Source texts of formatted documents:
◆ ◆ ◆
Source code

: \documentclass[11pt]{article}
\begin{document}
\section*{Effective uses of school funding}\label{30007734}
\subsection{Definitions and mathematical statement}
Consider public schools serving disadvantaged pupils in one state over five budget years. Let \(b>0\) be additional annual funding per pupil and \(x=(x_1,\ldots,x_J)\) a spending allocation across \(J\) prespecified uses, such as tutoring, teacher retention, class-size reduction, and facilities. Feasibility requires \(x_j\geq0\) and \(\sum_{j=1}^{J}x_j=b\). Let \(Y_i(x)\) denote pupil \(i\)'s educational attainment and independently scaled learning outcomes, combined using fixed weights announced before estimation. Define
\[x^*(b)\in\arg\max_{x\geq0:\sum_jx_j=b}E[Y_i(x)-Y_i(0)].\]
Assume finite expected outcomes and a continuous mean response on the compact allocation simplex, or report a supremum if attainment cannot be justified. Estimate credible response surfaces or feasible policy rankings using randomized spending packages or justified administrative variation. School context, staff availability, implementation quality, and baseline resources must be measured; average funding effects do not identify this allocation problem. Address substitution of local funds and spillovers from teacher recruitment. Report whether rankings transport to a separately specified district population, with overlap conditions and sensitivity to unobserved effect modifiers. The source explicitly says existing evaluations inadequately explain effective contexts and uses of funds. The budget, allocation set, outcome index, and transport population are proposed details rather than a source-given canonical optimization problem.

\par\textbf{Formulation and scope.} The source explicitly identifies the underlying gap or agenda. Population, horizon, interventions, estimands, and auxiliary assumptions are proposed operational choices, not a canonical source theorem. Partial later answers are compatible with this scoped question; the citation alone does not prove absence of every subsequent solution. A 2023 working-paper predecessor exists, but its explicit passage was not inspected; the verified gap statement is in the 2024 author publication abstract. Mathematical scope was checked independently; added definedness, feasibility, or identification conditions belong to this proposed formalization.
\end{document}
◆ ◆ ◆
Exercise directions — The lines to set down, exactly and with both ends included, run from the one containing "Assume finite expected" to the last line of the data above.

Task solution —
Assume finite expected outcomes and a continuous mean response on the compact allocation simplex, or report a supremum if attainment cannot be justified. Estimate credible response surfaces or feasible policy rankings using randomized spending packages or justified administrative variation. School context, staff availability, implementation quality, and baseline resources must be measured; average funding effects do not identify this allocation problem. Address substitution of local funds and spillovers from teacher recruitment. Report whether rankings transport to a separately specified district population, with overlap conditions and sensitivity to unobserved effect modifiers. The source explicitly says existing evaluations inadequately explain effective contexts and uses of funds. The budget, allocation set, outcome index, and transport population are proposed details rather than a source-given canonical optimization problem.

\par\textbf{Formulation and scope.} The source explicitly identifies the underlying gap or agenda. Population, horizon, interventions, estimands, and auxiliary assumptions are proposed operational choices, not a canonical source theorem. Partial later answers are compatible with this scoped question; the citation alone does not prove absence of every subsequent solution. A 2023 working-paper predecessor exists, but its explicit passage was not inspected; the verified gap statement is in the 2024 author publication abstract. Mathematical scope was checked independently; added definedness, feasibility, or identification conditions belong to this proposed formalization.
\end{document}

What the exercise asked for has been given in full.